米セキュリティ研究者が“謎の失踪” 大学Webサイトから情報抹消、FBIも自宅捜索 中国の助成金が関係か

米インディアナ大学の研究者が突如として姿を消した。大学のWebサイトからはプロフィールが抹消され、自宅は米連邦捜査局(FBI)の家宅捜索を受けたと伝えられている。その後、本人の無事は確認されたものの、事件は今も謎に包まれている。 報道によると、インディアナ大学の教授だったシャオフェン・ワンさんは20年以上にわたる暗号学やプライバシー、サイバーセキュリティ研究の実績で知られる。受賞論文も多数あり、マスコミの取材を受けることも多かった。米電気電子学会(IEEE)や米科学振興協会(AAAS)フェローなどの肩書も持つ。 ところが3月に入り、ワンさんの経歴紹介ページや連絡先などの情報がインディアナ大学のWebサイトから消えた。同時に、同学に勤務していた妻のニアンリ・マーさんの情報も消去された。同僚には何の説明もなかったという。 3月28日には米インディアナ州ブルーミントンとカーメルにある夫妻の自宅2カ所にFBIの家宅捜索が入った。FBIは地元紙の取材に対し、裁判所の許可を得て家宅捜索を行ったことを確認したという。家の前には覆面パトカーが何台も止まり、私服警官らが出入りしていたと同紙は伝えている。 インディアナ大学は3月上旬にワンさんを休職扱いとし、FBIの捜索が入った28日に解雇していたことが判明。
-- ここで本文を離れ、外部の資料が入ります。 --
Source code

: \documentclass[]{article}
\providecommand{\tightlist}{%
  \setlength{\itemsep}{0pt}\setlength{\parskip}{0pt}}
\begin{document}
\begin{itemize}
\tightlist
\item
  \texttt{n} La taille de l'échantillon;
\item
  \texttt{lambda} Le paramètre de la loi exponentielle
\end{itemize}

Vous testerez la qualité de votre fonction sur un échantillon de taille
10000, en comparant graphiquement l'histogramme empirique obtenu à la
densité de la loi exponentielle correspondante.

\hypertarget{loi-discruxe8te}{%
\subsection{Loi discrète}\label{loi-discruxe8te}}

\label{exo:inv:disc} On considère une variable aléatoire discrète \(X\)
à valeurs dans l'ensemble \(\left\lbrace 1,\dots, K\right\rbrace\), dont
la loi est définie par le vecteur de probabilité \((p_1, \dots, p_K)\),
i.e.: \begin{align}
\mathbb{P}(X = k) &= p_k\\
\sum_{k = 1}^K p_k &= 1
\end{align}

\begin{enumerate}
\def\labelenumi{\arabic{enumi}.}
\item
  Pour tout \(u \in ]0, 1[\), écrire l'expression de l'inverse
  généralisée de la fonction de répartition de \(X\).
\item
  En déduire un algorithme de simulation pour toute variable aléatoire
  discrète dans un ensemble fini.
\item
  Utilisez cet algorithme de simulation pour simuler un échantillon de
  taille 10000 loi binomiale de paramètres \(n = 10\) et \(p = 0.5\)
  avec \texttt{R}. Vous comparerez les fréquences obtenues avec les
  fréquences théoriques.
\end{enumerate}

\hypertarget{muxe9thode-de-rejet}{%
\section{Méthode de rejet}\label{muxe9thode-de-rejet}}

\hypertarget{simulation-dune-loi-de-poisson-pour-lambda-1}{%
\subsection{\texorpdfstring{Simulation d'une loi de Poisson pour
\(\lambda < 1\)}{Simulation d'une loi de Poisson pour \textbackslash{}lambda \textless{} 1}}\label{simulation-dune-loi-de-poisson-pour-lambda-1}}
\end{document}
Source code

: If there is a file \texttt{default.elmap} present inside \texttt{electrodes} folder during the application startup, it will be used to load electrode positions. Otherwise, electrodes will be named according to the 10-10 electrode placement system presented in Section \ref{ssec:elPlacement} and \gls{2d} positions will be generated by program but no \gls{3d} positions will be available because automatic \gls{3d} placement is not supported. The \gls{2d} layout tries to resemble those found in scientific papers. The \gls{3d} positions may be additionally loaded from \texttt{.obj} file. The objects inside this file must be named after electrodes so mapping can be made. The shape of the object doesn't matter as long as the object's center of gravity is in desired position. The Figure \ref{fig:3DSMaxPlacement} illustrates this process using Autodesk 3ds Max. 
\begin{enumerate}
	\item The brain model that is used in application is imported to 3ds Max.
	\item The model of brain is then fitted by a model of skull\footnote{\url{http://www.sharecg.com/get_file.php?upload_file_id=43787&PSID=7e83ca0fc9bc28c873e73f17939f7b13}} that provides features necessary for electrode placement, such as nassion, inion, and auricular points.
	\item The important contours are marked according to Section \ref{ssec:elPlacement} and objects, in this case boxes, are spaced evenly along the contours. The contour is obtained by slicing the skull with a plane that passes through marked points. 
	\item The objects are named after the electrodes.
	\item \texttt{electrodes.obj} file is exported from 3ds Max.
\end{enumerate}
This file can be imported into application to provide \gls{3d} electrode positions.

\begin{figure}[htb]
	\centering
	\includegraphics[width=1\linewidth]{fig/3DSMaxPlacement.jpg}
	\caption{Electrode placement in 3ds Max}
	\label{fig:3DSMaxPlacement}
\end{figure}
大学は解雇の理由も、ワンさんに言及したページを大学のWebサイトから削除した理由も明らかにしていない。 4月に入ると弁護士が、ワン夫妻は無事だとする声明を発表した。夫妻は逮捕されておらず、現時点で罪に問われているわけでもないと弁護士は説明。「夫妻は捜査が完了して自分たちの汚名が晴れ、キャリアを再開することを心待ちにしている」とコメントしている。